## TASK DETAILS
Count the lines below holding "status" and answer with that number only.

## EXTRACTED RECORDS
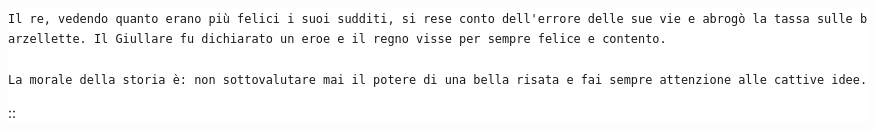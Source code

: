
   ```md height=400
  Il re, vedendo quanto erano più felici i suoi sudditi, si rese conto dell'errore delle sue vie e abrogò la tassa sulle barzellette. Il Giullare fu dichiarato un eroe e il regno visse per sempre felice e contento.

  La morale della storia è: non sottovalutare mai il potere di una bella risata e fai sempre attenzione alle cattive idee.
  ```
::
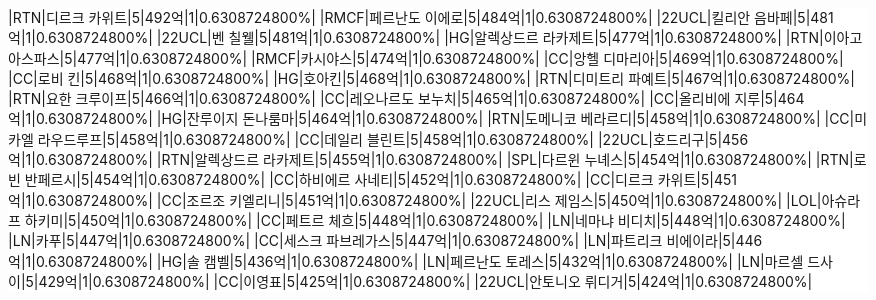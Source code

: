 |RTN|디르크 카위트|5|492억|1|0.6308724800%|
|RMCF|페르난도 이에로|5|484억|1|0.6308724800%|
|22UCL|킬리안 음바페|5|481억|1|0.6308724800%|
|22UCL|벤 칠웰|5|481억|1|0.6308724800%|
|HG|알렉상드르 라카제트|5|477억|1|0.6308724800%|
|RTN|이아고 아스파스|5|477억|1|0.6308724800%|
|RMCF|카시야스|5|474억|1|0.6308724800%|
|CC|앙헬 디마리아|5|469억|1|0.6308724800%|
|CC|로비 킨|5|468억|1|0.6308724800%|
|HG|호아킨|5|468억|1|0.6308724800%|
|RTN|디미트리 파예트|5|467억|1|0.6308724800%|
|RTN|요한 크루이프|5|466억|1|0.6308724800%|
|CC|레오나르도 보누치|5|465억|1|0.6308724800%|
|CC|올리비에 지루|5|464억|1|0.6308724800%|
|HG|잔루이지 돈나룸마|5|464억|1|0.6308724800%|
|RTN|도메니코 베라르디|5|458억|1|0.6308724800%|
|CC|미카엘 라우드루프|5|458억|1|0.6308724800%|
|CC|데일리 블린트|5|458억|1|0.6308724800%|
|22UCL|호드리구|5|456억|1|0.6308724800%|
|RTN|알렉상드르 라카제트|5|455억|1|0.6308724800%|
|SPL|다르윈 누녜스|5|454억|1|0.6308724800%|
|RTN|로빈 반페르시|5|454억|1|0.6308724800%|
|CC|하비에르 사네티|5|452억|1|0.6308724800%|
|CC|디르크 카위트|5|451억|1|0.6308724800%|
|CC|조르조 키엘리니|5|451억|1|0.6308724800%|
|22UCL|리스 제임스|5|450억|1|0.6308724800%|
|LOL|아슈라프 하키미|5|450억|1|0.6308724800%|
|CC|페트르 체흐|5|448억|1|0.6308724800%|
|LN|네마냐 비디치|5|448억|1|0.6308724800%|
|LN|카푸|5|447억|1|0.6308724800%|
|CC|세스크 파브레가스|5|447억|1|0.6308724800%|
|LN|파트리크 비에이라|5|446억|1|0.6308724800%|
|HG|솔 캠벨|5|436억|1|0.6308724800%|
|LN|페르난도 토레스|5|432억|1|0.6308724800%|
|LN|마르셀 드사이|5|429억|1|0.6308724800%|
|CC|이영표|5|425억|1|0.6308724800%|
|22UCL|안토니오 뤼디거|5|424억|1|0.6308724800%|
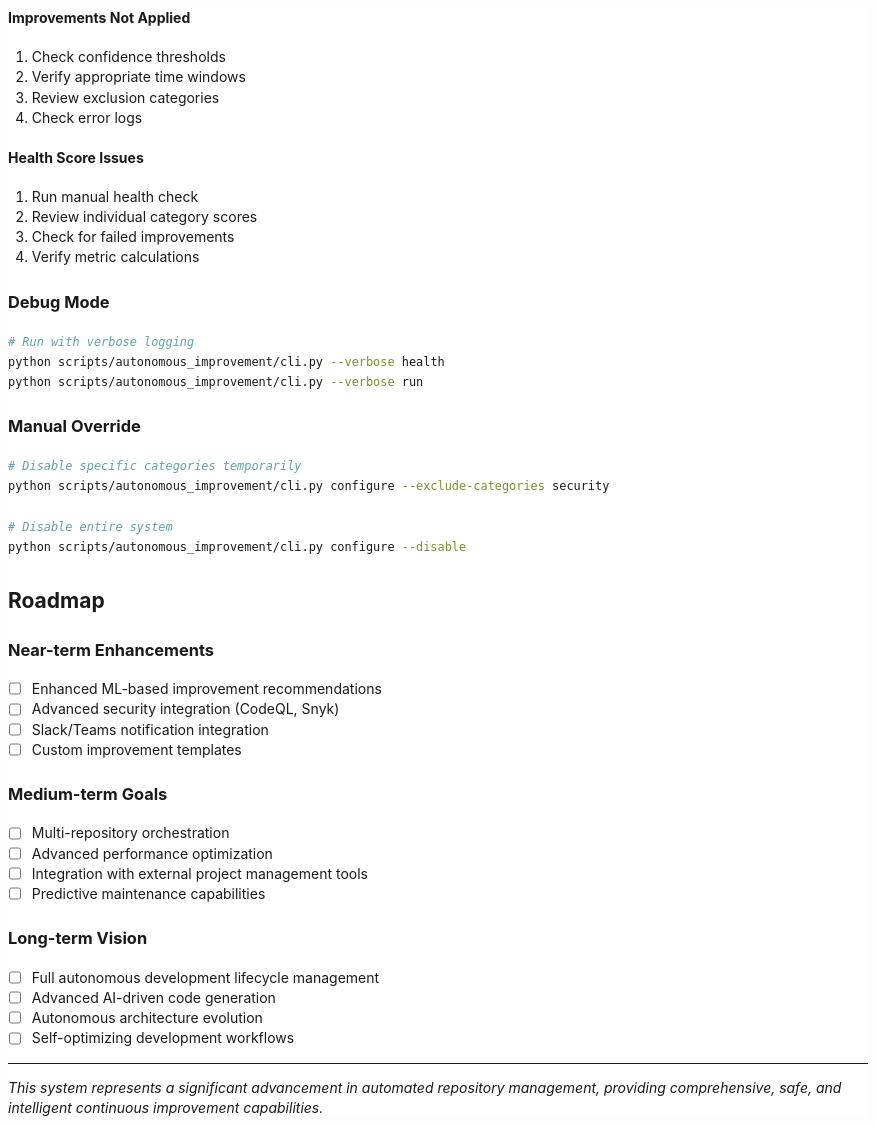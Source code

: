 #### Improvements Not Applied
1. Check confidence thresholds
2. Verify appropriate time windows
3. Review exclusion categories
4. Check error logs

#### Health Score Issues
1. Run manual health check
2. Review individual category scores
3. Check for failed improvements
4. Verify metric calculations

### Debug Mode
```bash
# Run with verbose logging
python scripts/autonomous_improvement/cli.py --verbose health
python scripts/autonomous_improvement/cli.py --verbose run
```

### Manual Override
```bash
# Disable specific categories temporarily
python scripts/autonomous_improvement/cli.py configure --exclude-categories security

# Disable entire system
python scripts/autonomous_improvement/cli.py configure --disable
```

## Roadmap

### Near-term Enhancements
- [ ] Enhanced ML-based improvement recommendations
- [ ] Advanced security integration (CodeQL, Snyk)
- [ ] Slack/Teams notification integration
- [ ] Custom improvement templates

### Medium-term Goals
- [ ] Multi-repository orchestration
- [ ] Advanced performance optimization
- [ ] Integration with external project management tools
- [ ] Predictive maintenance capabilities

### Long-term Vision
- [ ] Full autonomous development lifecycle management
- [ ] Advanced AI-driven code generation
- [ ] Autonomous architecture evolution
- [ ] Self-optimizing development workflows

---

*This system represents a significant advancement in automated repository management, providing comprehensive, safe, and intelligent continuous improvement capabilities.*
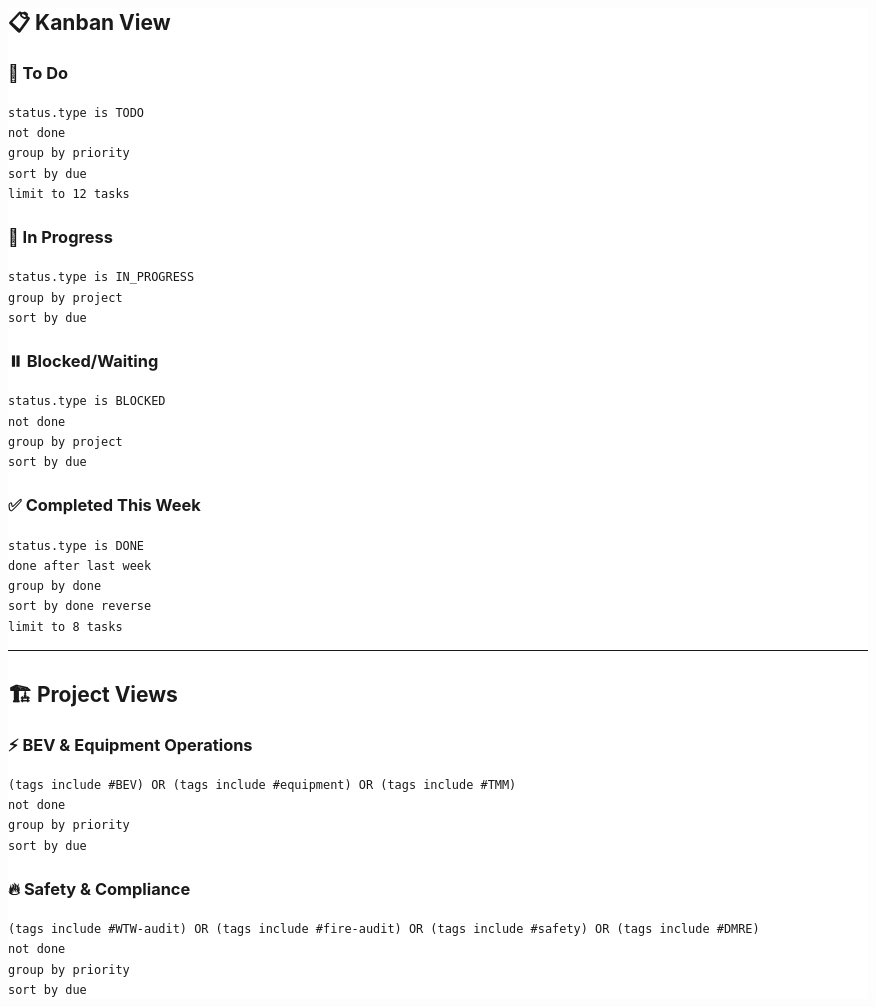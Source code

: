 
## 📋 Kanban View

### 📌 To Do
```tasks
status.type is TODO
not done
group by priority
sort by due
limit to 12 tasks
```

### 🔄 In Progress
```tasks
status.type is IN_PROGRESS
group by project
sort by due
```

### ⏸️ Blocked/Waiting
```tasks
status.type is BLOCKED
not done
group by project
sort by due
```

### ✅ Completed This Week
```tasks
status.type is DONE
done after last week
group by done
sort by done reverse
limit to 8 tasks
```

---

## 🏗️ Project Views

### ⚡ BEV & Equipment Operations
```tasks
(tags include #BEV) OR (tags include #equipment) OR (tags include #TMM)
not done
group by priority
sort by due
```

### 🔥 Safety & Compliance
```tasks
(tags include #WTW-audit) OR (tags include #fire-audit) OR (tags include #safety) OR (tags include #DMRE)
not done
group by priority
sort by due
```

## EXERCISE SOLUTION
4